> [What you need to do]
Find how many lines of the following entries contain "rule". Reply with the number alone.

> [Data]

* * *

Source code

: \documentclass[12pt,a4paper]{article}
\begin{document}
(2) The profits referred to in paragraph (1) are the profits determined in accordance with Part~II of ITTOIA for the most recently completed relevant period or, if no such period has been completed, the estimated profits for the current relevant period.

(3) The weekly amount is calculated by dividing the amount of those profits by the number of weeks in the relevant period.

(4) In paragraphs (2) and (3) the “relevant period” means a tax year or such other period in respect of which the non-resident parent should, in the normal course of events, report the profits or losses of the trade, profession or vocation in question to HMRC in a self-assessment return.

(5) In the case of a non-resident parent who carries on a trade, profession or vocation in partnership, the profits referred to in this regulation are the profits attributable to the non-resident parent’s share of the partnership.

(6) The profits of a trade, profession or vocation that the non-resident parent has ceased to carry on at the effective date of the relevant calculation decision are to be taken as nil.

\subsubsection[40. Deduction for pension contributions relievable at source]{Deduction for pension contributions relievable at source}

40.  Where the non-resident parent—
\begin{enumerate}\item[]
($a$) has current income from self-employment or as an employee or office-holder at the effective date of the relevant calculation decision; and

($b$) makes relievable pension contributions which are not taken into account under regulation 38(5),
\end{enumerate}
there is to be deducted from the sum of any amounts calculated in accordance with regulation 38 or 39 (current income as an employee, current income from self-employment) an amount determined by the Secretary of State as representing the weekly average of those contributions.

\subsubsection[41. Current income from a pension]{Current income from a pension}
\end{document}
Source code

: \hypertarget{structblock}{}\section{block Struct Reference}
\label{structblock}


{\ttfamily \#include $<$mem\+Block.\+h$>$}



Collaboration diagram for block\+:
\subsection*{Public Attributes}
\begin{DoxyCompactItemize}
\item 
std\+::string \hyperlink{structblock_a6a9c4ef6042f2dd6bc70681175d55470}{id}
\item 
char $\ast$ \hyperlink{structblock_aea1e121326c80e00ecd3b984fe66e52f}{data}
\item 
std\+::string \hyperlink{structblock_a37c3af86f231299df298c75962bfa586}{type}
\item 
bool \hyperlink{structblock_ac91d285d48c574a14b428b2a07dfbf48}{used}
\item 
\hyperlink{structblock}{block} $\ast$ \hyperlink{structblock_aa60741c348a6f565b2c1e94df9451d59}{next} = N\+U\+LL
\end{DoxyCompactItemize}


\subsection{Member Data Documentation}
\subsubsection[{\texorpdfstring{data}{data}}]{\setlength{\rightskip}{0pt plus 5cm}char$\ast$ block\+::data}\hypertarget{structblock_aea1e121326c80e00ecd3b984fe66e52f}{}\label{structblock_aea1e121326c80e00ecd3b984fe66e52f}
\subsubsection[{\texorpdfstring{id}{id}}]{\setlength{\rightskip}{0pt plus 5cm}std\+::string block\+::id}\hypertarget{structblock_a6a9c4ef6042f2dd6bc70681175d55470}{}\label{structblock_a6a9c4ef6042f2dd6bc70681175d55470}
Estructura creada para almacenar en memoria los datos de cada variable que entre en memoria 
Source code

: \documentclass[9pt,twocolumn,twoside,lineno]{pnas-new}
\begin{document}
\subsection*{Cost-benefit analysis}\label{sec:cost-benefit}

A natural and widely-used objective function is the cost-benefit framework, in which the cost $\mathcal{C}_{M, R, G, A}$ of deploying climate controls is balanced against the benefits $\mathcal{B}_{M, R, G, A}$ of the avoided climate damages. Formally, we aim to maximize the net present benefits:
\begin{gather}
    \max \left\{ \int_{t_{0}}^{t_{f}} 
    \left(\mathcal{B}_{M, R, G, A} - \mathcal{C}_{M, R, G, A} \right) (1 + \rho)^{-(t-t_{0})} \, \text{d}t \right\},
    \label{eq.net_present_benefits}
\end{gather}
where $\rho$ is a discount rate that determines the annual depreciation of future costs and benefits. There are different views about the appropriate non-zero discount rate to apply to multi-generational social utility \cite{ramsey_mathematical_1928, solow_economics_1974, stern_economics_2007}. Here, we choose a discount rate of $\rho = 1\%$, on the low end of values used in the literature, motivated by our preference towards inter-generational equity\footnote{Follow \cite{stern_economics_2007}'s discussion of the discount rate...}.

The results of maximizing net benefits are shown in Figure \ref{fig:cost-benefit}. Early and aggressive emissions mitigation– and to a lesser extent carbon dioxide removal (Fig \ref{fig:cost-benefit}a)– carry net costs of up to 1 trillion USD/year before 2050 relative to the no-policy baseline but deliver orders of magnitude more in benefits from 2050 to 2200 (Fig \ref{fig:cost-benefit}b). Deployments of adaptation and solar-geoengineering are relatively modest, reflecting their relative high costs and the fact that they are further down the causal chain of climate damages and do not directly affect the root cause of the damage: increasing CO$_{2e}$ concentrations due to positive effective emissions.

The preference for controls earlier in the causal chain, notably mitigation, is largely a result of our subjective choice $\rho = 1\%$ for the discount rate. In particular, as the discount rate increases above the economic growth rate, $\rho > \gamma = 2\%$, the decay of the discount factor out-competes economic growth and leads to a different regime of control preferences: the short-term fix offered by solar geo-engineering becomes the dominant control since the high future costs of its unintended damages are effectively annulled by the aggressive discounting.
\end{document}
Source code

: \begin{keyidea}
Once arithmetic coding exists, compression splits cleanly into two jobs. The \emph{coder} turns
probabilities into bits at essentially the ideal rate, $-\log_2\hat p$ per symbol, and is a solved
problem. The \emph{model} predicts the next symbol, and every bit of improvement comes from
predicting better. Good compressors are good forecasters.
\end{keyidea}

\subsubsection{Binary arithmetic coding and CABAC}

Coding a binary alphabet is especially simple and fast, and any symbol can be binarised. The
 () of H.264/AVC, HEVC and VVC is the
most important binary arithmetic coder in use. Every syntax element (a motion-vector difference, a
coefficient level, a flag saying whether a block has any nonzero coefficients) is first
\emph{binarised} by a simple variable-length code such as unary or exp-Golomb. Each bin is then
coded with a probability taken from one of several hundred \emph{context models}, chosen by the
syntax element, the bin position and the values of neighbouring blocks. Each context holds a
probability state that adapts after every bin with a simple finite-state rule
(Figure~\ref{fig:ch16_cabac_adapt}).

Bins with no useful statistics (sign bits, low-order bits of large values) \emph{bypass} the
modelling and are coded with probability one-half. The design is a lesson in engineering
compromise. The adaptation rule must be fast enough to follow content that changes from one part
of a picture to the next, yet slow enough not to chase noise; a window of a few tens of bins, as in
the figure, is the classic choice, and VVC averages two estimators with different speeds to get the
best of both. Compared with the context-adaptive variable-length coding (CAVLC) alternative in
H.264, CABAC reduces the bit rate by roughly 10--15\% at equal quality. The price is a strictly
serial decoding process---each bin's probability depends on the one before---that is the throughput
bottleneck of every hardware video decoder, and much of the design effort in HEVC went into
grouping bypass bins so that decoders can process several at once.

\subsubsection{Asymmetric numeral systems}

* * *

> [Expected answer]
2